These are the thoughts I reached during 2 playthroughs of the demo (male warrior, female mage).
- Text size/formatting too small for an SDTV 4:3 ratio. Seriously, It's next to impossible to see, I have to squint. Perhaps a text formatting option can be added to the menus on a future update? This is a HUGE barrier for me as I really cannot see myself reading any codex entries with this tiny text sizing. I suppose I will have to hook the damn 360 up to my 22 inch monitor.
- When playing through the demo w/ a warrior class, having myself, my brother and Aveline fighting at the same time, if we are positioned correctly, quite literraly 3/4 of the screen (4:3 SDTV) is being taken up by wildly flailing super human sized swords and their speed blur lines trailing behind them. I find this to be hugely visually distracting.
- Where is my "auto attack" option I was promised? Though I'm playing on the 360, I prefer to use the pause/choose attack method of combat for each of my characters (read: no setting tactics, I control all combat actions), and in the interim I'd like for my character to auto attack. Again, I ask how realistic is it that in the middle of a battle, when out of stamina to do anything particularly incredible (it specialty moves), who would
just stand there simply waiting to be hit? Continuing to do a basic attack should be AUTOMATIC!
- Mashing A... really? Who thinks this is fun?
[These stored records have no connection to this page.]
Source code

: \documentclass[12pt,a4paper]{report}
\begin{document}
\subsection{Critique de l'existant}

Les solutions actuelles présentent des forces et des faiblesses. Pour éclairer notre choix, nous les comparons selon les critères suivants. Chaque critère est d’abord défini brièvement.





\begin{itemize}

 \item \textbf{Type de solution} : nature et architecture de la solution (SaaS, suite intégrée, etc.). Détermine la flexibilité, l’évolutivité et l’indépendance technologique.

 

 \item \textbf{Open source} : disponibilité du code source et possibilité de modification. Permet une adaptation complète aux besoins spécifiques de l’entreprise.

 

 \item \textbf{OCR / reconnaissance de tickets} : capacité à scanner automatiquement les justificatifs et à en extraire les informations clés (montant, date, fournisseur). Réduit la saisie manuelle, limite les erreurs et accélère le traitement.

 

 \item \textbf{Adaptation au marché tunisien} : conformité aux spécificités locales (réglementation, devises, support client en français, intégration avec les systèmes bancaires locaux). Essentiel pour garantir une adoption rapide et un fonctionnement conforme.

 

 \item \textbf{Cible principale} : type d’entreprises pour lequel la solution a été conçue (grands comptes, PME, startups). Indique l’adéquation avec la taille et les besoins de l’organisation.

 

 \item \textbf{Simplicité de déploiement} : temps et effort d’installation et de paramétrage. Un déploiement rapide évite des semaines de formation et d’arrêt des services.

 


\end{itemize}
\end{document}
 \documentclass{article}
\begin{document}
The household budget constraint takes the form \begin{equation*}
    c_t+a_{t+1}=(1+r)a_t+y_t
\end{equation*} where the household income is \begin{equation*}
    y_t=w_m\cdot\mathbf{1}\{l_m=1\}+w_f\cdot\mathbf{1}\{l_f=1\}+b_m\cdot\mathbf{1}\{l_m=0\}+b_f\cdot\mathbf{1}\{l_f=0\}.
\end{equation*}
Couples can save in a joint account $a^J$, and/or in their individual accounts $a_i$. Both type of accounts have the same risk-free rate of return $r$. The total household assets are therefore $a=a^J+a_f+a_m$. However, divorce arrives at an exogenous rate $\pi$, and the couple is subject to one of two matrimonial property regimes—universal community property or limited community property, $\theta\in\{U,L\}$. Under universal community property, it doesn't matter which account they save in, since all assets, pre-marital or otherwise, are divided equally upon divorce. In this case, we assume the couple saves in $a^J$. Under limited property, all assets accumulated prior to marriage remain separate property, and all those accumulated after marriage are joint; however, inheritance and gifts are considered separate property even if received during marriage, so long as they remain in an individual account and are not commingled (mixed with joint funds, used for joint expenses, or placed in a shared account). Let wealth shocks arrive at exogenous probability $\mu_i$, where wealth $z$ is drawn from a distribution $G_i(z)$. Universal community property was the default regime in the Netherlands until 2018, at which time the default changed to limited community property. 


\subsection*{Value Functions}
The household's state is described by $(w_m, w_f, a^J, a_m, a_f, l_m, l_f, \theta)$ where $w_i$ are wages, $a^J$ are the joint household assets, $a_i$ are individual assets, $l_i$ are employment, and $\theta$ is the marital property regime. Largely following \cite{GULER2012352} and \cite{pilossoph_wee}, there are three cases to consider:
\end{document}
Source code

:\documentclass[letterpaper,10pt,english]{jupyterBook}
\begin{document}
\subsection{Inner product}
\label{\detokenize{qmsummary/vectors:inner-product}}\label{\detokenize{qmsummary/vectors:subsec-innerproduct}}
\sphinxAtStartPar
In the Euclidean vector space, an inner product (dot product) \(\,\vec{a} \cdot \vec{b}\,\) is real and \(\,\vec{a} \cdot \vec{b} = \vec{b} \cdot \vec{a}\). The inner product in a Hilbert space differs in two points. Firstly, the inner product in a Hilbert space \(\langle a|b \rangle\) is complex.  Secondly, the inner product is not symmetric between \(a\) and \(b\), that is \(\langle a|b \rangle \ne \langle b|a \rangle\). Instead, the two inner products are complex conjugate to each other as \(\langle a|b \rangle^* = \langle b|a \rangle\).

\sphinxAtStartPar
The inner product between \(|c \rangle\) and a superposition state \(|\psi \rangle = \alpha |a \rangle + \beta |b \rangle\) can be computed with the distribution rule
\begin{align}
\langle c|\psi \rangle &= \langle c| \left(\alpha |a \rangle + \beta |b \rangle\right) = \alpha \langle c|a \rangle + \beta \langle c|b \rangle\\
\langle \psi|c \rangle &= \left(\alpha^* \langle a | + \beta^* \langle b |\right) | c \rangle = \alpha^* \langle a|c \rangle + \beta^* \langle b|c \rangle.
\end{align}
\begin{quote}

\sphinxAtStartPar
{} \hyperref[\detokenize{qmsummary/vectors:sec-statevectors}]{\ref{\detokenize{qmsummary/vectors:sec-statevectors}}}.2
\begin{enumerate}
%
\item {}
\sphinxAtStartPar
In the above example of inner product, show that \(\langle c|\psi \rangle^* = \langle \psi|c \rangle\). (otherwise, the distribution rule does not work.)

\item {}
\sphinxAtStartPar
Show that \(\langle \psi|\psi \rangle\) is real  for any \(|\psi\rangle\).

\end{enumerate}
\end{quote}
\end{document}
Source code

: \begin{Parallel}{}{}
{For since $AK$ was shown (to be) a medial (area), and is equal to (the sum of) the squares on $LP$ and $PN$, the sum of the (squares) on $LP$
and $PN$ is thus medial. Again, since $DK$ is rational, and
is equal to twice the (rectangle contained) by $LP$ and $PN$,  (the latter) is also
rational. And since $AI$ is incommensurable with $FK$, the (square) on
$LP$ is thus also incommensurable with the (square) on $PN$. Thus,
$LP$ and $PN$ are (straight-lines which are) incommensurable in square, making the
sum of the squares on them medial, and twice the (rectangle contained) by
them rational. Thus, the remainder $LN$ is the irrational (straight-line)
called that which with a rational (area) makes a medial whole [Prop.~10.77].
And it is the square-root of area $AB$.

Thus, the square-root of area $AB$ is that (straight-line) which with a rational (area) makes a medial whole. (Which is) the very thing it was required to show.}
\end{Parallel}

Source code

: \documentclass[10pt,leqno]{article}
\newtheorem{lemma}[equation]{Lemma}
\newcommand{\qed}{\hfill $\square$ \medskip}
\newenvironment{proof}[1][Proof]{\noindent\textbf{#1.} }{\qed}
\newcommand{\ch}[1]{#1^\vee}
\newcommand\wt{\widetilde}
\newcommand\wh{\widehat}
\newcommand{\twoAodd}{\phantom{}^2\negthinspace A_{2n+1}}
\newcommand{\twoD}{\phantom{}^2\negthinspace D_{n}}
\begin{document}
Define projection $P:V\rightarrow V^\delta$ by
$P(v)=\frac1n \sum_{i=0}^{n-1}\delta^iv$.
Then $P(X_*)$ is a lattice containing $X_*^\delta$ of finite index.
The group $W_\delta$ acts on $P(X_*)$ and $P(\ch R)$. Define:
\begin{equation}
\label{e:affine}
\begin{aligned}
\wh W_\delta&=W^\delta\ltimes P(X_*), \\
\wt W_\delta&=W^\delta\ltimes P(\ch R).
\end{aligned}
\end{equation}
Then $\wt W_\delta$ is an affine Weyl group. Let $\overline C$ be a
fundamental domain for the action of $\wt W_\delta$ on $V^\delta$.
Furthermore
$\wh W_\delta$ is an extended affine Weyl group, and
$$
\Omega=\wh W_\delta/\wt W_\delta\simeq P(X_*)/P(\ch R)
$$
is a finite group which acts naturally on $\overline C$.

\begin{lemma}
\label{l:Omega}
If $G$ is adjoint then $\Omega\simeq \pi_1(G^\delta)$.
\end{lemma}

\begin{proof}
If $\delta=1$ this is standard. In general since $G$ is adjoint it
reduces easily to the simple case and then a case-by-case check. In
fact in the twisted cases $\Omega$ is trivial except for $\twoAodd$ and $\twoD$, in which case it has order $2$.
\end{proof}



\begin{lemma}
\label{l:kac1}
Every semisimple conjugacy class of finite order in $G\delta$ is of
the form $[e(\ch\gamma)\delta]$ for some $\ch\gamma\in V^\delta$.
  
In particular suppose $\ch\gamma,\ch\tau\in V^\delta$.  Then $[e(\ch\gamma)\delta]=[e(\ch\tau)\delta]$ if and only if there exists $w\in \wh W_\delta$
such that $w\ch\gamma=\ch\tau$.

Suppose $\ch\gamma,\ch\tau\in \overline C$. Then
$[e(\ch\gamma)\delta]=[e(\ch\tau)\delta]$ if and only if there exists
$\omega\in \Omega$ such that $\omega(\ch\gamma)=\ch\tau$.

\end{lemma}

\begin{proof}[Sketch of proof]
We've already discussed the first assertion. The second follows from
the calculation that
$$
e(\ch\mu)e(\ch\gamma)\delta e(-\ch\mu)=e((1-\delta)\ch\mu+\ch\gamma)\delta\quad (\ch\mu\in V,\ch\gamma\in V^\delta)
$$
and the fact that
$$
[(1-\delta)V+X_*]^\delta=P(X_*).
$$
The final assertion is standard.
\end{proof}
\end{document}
Continuously pressing the A button while waiting
for cool downs to end is not a particularly compelling game mechanic.
- Where is my auto target next? When I resign myself to mashing A as the game demands of me and suddenly I am faced with a situation where the enemy Hawke is attacking dies, why doesn't Hawke turn around and continue fighting???? Why am I forced to use the thumbstick to cause to happen what should happen naturally to the character in the context of the situation? Don't get me wrong, I don't want the game to play itself for me but if my attention has waned from the monotony of mashing the A button, the game could at least do me the surface of moving towards the next enemy (as the original DAO did). Sure... it was clumsy and stupid how long it took for my DAO character to close the distance... but at least it made sense!
- The game asks a lot of the player as far as "emotionally buying in" goes. When Carver or Bethany dies, I suppose I am supposed to care right? The Melodrama seems pretty forced upon the player as they have literraly JUST picked up the controller. Considering I am not playing MY character but playing "HAWKE" who is bioware's character, perhaps they should have built up to the drama a little more rather than expecting me to care that the "red shirt" dies. So what if they label him as my "brother".
I have no experience of him as my brother. It would have been more dramatic to not experience the death in the game but have a brief but poigniant sense of mourning portrayed through a flash back cut scene later in the game. They should have simply aluded to the recent death of my brother or sister early in the game.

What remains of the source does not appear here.